▸ **Exercise objective**:
Output every entry exactly as it appears.

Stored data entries
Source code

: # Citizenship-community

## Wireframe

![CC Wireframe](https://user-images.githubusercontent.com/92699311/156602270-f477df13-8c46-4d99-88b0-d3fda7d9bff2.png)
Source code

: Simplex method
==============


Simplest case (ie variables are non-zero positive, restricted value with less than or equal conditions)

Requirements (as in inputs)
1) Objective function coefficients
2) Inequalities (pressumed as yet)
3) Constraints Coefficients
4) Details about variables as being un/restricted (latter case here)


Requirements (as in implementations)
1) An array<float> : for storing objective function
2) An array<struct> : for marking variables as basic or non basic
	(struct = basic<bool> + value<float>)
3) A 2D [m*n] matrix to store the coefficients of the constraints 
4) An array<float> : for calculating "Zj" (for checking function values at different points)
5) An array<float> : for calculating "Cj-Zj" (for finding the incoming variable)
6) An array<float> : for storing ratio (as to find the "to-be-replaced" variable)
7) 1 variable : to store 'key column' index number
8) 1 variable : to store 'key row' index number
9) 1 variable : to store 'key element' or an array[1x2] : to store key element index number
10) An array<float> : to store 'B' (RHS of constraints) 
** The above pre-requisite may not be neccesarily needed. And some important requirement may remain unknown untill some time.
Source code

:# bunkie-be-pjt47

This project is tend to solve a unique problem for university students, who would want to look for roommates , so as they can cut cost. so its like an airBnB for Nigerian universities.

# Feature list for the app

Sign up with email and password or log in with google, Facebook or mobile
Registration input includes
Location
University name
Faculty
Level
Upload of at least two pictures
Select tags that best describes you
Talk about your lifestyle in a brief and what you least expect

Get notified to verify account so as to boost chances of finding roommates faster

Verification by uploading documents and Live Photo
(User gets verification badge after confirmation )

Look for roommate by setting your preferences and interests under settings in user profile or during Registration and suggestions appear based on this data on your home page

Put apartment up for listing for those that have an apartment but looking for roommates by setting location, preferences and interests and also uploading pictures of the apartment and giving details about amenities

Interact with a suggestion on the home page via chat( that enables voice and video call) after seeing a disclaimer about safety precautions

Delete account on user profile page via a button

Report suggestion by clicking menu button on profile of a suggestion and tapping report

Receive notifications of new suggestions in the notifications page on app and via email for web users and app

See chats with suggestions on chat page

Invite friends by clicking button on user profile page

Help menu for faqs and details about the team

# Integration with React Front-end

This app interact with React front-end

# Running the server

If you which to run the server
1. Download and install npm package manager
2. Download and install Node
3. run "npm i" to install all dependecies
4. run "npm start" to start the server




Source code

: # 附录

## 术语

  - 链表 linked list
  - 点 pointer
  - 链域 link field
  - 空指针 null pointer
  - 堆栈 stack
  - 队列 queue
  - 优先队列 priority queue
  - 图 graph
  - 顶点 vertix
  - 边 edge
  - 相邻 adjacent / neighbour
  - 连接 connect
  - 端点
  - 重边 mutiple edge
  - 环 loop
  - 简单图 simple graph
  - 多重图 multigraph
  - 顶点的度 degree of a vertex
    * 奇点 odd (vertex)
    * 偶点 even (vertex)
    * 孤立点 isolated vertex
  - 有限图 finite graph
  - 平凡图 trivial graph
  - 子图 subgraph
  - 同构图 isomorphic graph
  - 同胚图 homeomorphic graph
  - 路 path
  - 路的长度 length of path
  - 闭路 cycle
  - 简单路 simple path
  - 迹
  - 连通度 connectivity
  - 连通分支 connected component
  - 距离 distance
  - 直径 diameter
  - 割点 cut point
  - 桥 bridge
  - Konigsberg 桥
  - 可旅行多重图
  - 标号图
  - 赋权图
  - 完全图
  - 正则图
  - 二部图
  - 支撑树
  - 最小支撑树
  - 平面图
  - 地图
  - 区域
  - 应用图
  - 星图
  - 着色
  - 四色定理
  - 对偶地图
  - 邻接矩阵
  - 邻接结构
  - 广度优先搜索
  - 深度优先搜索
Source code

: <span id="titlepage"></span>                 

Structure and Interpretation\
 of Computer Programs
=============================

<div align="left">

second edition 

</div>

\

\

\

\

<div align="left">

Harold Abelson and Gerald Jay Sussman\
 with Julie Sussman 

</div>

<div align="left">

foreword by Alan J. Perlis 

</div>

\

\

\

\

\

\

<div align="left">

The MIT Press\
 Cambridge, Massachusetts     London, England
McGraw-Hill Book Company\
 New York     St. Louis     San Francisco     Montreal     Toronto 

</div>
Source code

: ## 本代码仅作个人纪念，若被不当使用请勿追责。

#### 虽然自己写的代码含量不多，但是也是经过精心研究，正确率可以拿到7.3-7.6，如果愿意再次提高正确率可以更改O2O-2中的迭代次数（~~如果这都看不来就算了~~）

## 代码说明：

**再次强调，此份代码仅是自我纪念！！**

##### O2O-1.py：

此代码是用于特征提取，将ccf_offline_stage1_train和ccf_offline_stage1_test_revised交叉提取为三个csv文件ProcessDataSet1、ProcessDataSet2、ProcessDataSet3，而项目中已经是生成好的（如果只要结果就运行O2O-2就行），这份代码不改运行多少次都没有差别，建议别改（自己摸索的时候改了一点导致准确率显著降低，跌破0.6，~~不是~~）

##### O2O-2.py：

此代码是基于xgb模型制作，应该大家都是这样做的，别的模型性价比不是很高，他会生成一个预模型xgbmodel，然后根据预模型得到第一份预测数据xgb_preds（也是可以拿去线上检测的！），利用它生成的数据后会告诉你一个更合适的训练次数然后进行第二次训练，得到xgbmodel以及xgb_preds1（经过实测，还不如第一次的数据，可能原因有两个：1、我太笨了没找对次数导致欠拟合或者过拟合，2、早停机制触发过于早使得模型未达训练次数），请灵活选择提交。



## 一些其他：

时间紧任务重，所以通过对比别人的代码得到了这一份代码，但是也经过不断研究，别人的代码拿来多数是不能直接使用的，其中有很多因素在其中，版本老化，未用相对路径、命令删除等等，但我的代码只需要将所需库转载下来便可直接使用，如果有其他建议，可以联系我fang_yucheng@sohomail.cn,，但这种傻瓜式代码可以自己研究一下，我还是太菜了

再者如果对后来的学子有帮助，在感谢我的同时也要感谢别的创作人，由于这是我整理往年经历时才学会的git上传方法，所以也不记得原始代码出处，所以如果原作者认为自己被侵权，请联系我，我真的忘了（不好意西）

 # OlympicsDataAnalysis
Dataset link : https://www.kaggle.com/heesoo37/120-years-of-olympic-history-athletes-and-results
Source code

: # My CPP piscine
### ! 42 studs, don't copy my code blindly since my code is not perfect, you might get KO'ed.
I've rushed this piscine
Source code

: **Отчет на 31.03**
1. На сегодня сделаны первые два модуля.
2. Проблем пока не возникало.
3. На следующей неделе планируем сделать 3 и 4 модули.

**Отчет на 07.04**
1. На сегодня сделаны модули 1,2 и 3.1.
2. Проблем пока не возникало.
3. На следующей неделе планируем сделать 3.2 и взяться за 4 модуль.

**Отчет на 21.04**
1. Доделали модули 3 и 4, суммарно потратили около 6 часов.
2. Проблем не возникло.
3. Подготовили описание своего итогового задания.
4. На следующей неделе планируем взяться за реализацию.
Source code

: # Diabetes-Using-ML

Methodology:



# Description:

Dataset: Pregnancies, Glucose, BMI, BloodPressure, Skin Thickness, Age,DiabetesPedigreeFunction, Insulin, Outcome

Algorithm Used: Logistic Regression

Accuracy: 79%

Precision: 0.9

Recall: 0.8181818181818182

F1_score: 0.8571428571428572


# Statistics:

▸ **Answer to this exercise**:
Source code

: # Citizenship-community

## Wireframe

![CC Wireframe](https://user-images.githubusercontent.com/92699311/156602270-f477df13-8c46-4d99-88b0-d3fda7d9bff2.png)
Source code

: Simplex method
==============


Simplest case (ie variables are non-zero positive, restricted value with less than or equal conditions)

Requirements (as in inputs)
1) Objective function coefficients
2) Inequalities (pressumed as yet)
3) Constraints Coefficients
4) Details about variables as being un/restricted (latter case here)


Requirements (as in implementations)
1) An array<float> : for storing objective function
2) An array<struct> : for marking variables as basic or non basic
	(struct = basic<bool> + value<float>)
3) A 2D [m*n] matrix to store the coefficients of the constraints 
4) An array<float> : for calculating "Zj" (for checking function values at different points)
5) An array<float> : for calculating "Cj-Zj" (for finding the incoming variable)
6) An array<float> : for storing ratio (as to find the "to-be-replaced" variable)
7) 1 variable : to store 'key column' index number
8) 1 variable : to store 'key row' index number
9) 1 variable : to store 'key element' or an array[1x2] : to store key element index number
10) An array<float> : to store 'B' (RHS of constraints) 
** The above pre-requisite may not be neccesarily needed. And some important requirement may remain unknown untill some time.
Source code

:# bunkie-be-pjt47

This project is tend to solve a unique problem for university students, who would want to look for roommates , so as they can cut cost. so its like an airBnB for Nigerian universities.

# Feature list for the app

Sign up with email and password or log in with google, Facebook or mobile
Registration input includes
Location
University name
Faculty
Level
Upload of at least two pictures
Select tags that best describes you
Talk about your lifestyle in a brief and what you least expect

Get notified to verify account so as to boost chances of finding roommates faster

Verification by uploading documents and Live Photo
(User gets verification badge after confirmation )

Look for roommate by setting your preferences and interests under settings in user profile or during Registration and suggestions appear based on this data on your home page

Put apartment up for listing for those that have an apartment but looking for roommates by setting location, preferences and interests and also uploading pictures of the apartment and giving details about amenities

Interact with a suggestion on the home page via chat( that enables voice and video call) after seeing a disclaimer about safety precautions

Delete account on user profile page via a button

Report suggestion by clicking menu button on profile of a suggestion and tapping report

Receive notifications of new suggestions in the notifications page on app and via email for web users and app

See chats with suggestions on chat page

Invite friends by clicking button on user profile page

Help menu for faqs and details about the team

# Integration with React Front-end

This app interact with React front-end

# Running the server

If you which to run the server
1. Download and install npm package manager
2. Download and install Node
3. run "npm i" to install all dependecies
4. run "npm start" to start the server




Source code

: # 附录

## 术语

  - 链表 linked list
  - 点 pointer
  - 链域 link field
  - 空指针 null pointer
  - 堆栈 stack
  - 队列 queue
  - 优先队列 priority queue
  - 图 graph
  - 顶点 vertix
  - 边 edge
  - 相邻 adjacent / neighbour
  - 连接 connect
  - 端点
  - 重边 mutiple edge
  - 环 loop
  - 简单图 simple graph
  - 多重图 multigraph
  - 顶点的度 degree of a vertex
    * 奇点 odd (vertex)
    * 偶点 even (vertex)
    * 孤立点 isolated vertex
  - 有限图 finite graph
  - 平凡图 trivial graph
  - 子图 subgraph
  - 同构图 isomorphic graph
  - 同胚图 homeomorphic graph
  - 路 path
  - 路的长度 length of path
  - 闭路 cycle
  - 简单路 simple path
  - 迹
  - 连通度 connectivity
  - 连通分支 connected component
  - 距离 distance
  - 直径 diameter
  - 割点 cut point
  - 桥 bridge
  - Konigsberg 桥
  - 可旅行多重图
  - 标号图
  - 赋权图
  - 完全图
  - 正则图
  - 二部图
  - 支撑树
  - 最小支撑树
  - 平面图
  - 地图
  - 区域
  - 应用图
  - 星图
  - 着色
  - 四色定理
  - 对偶地图
  - 邻接矩阵
  - 邻接结构
  - 广度优先搜索
  - 深度优先搜索
Source code

: <span id="titlepage"></span>                 

Structure and Interpretation\
 of Computer Programs
=============================

<div align="left">

second edition 

</div>

\

\

\

\

<div align="left">

Harold Abelson and Gerald Jay Sussman\
 with Julie Sussman 

</div>

<div align="left">

foreword by Alan J. Perlis 

</div>

\

\

\

\

\

\

<div align="left">

The MIT Press\
 Cambridge, Massachusetts     London, England
McGraw-Hill Book Company\
 New York     St. Louis     San Francisco     Montreal     Toronto 

</div>
Source code

: ## 本代码仅作个人纪念，若被不当使用请勿追责。

#### 虽然自己写的代码含量不多，但是也是经过精心研究，正确率可以拿到7.3-7.6，如果愿意再次提高正确率可以更改O2O-2中的迭代次数（~~如果这都看不来就算了~~）

## 代码说明：

**再次强调，此份代码仅是自我纪念！！**

##### O2O-1.py：

此代码是用于特征提取，将ccf_offline_stage1_train和ccf_offline_stage1_test_revised交叉提取为三个csv文件ProcessDataSet1、ProcessDataSet2、ProcessDataSet3，而项目中已经是生成好的（如果只要结果就运行O2O-2就行），这份代码不改运行多少次都没有差别，建议别改（自己摸索的时候改了一点导致准确率显著降低，跌破0.6，~~不是~~）

##### O2O-2.py：

此代码是基于xgb模型制作，应该大家都是这样做的，别的模型性价比不是很高，他会生成一个预模型xgbmodel，然后根据预模型得到第一份预测数据xgb_preds（也是可以拿去线上检测的！），利用它生成的数据后会告诉你一个更合适的训练次数然后进行第二次训练，得到xgbmodel以及xgb_preds1（经过实测，还不如第一次的数据，可能原因有两个：1、我太笨了没找对次数导致欠拟合或者过拟合，2、早停机制触发过于早使得模型未达训练次数），请灵活选择提交。



## 一些其他：

时间紧任务重，所以通过对比别人的代码得到了这一份代码，但是也经过不断研究，别人的代码拿来多数是不能直接使用的，其中有很多因素在其中，版本老化，未用相对路径、命令删除等等，但我的代码只需要将所需库转载下来便可直接使用，如果有其他建议，可以联系我fang_yucheng@sohomail.cn,，但这种傻瓜式代码可以自己研究一下，我还是太菜了

再者如果对后来的学子有帮助，在感谢我的同时也要感谢别的创作人，由于这是我整理往年经历时才学会的git上传方法，所以也不记得原始代码出处，所以如果原作者认为自己被侵权，请联系我，我真的忘了（不好意西）

 # OlympicsDataAnalysis
Dataset link : https://www.kaggle.com/heesoo37/120-years-of-olympic-history-athletes-and-results
Source code

: # My CPP piscine
### ! 42 studs, don't copy my code blindly since my code is not perfect, you might get KO'ed.
I've rushed this piscine
Source code

: **Отчет на 31.03**
1. На сегодня сделаны первые два модуля.
2. Проблем пока не возникало.
3. На следующей неделе планируем сделать 3 и 4 модули.

**Отчет на 07.04**
1. На сегодня сделаны модули 1,2 и 3.1.
2. Проблем пока не возникало.
3. На следующей неделе планируем сделать 3.2 и взяться за 4 модуль.

**Отчет на 21.04**
1. Доделали модули 3 и 4, суммарно потратили около 6 часов.
2. Проблем не возникло.
3. Подготовили описание своего итогового задания.
4. На следующей неделе планируем взяться за реализацию.
Source code

: # Diabetes-Using-ML

Methodology:



# Description:

Dataset: Pregnancies, Glucose, BMI, BloodPressure, Skin Thickness, Age,DiabetesPedigreeFunction, Insulin, Outcome

Algorithm Used: Logistic Regression

Accuracy: 79%

Precision: 0.9

Recall: 0.8181818181818182

F1_score: 0.8571428571428572


# Statistics:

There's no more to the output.